*Work instructions*:
Where does "begin" occur in the listing? Copy every line that holds it.

*Excerpted data*:
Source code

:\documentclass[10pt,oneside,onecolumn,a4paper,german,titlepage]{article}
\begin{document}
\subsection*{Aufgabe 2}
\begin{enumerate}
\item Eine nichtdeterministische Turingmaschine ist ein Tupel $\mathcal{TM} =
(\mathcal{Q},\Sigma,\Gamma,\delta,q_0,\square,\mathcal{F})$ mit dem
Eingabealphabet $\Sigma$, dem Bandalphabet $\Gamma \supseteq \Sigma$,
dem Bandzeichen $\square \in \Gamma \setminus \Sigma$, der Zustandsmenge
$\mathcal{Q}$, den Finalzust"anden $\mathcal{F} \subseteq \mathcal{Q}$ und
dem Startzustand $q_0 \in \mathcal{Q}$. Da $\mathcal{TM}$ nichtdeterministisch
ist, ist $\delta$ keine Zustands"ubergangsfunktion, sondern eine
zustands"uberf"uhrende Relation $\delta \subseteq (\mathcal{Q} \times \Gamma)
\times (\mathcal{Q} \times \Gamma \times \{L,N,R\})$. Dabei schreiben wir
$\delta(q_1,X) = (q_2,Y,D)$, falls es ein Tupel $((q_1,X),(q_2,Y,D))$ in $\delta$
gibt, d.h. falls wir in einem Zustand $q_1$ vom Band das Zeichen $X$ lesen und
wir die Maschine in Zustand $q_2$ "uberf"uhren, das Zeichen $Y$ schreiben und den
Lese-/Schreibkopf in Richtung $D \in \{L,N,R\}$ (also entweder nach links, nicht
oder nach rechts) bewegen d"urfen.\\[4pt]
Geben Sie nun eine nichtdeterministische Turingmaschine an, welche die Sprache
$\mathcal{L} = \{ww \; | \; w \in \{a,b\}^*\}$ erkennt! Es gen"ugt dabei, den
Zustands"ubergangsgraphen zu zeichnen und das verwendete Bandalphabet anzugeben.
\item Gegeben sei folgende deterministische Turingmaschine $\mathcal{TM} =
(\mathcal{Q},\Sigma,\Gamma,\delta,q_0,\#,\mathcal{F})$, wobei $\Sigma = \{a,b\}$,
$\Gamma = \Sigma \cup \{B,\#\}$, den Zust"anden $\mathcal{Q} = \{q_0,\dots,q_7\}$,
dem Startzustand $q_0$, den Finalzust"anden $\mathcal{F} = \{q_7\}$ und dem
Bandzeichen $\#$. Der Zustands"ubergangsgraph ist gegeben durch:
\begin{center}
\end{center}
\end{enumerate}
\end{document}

---

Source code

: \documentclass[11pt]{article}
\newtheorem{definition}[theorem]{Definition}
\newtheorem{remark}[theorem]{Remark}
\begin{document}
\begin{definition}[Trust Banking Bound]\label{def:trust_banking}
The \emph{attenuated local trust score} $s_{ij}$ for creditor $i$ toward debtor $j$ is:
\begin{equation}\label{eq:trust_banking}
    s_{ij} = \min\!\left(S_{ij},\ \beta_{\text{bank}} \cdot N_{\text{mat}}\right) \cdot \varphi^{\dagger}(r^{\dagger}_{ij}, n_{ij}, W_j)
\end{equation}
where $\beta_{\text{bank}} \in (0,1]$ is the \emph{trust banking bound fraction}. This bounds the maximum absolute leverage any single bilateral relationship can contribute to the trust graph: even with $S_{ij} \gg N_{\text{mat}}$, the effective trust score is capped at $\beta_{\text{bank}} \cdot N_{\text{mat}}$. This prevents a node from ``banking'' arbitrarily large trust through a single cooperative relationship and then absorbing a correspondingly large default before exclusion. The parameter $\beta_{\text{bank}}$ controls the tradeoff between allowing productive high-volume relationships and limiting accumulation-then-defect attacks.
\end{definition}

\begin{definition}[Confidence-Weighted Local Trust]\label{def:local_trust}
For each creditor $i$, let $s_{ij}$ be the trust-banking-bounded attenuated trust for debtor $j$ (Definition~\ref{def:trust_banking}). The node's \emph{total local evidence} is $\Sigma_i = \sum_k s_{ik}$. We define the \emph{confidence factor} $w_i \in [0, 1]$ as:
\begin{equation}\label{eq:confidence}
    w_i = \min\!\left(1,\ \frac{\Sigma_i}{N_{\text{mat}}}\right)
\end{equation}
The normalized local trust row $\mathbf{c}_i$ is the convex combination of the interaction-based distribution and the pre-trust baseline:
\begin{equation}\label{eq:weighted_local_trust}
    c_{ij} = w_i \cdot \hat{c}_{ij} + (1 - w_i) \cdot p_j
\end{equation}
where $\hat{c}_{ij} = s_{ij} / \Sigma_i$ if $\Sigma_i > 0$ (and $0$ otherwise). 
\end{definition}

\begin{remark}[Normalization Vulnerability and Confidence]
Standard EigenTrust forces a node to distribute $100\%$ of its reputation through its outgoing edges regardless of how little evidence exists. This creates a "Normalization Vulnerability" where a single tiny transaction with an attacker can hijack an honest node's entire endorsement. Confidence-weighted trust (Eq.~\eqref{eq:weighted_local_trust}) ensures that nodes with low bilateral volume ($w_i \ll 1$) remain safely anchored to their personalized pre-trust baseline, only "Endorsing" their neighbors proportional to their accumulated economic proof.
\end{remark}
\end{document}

--

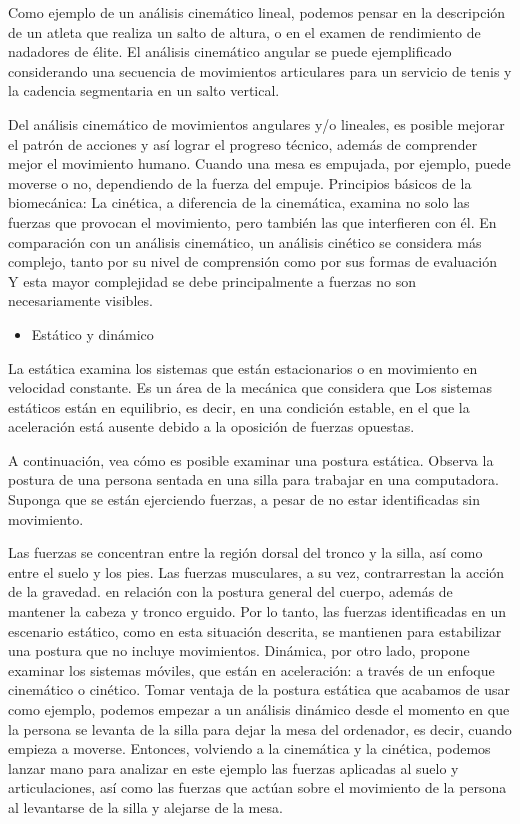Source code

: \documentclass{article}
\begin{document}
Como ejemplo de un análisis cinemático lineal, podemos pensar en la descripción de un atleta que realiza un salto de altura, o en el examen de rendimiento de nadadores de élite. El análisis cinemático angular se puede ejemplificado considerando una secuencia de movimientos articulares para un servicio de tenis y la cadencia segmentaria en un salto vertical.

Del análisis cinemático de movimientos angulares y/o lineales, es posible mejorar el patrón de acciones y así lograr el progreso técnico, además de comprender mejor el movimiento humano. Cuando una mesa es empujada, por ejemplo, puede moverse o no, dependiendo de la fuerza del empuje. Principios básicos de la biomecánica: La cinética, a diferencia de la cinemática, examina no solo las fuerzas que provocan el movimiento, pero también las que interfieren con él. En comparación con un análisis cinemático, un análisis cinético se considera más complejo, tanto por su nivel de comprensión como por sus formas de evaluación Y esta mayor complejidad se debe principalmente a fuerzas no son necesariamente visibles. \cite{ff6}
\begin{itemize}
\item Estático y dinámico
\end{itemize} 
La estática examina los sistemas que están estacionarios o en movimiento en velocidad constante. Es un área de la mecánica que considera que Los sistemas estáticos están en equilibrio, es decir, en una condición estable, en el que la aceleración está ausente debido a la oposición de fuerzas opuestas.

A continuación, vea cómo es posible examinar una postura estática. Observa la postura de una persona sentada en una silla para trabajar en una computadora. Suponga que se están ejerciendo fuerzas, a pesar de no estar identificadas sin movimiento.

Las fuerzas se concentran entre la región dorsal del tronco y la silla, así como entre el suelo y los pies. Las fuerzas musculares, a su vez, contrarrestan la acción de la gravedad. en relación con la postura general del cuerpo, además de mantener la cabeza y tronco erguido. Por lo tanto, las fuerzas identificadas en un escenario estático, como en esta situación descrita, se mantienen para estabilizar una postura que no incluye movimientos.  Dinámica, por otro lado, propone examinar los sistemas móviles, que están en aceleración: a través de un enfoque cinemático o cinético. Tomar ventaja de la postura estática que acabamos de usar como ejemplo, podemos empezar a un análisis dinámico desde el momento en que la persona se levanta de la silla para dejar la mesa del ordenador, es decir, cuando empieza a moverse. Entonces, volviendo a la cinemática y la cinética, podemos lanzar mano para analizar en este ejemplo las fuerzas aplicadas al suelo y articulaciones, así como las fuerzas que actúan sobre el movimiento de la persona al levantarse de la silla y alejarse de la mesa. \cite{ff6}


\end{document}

*Expected answer*:
\begin{document}
\begin{enumerate}
\begin{center}
\begin{document}
\begin{definition}[Trust Banking Bound]\label{def:trust_banking}
\begin{equation}\label{eq:trust_banking}
\begin{definition}[Confidence-Weighted Local Trust]\label{def:local_trust}
\begin{equation}\label{eq:confidence}
\begin{equation}\label{eq:weighted_local_trust}
\begin{remark}[Normalization Vulnerability and Confidence]
\begin{document}
\begin{itemize}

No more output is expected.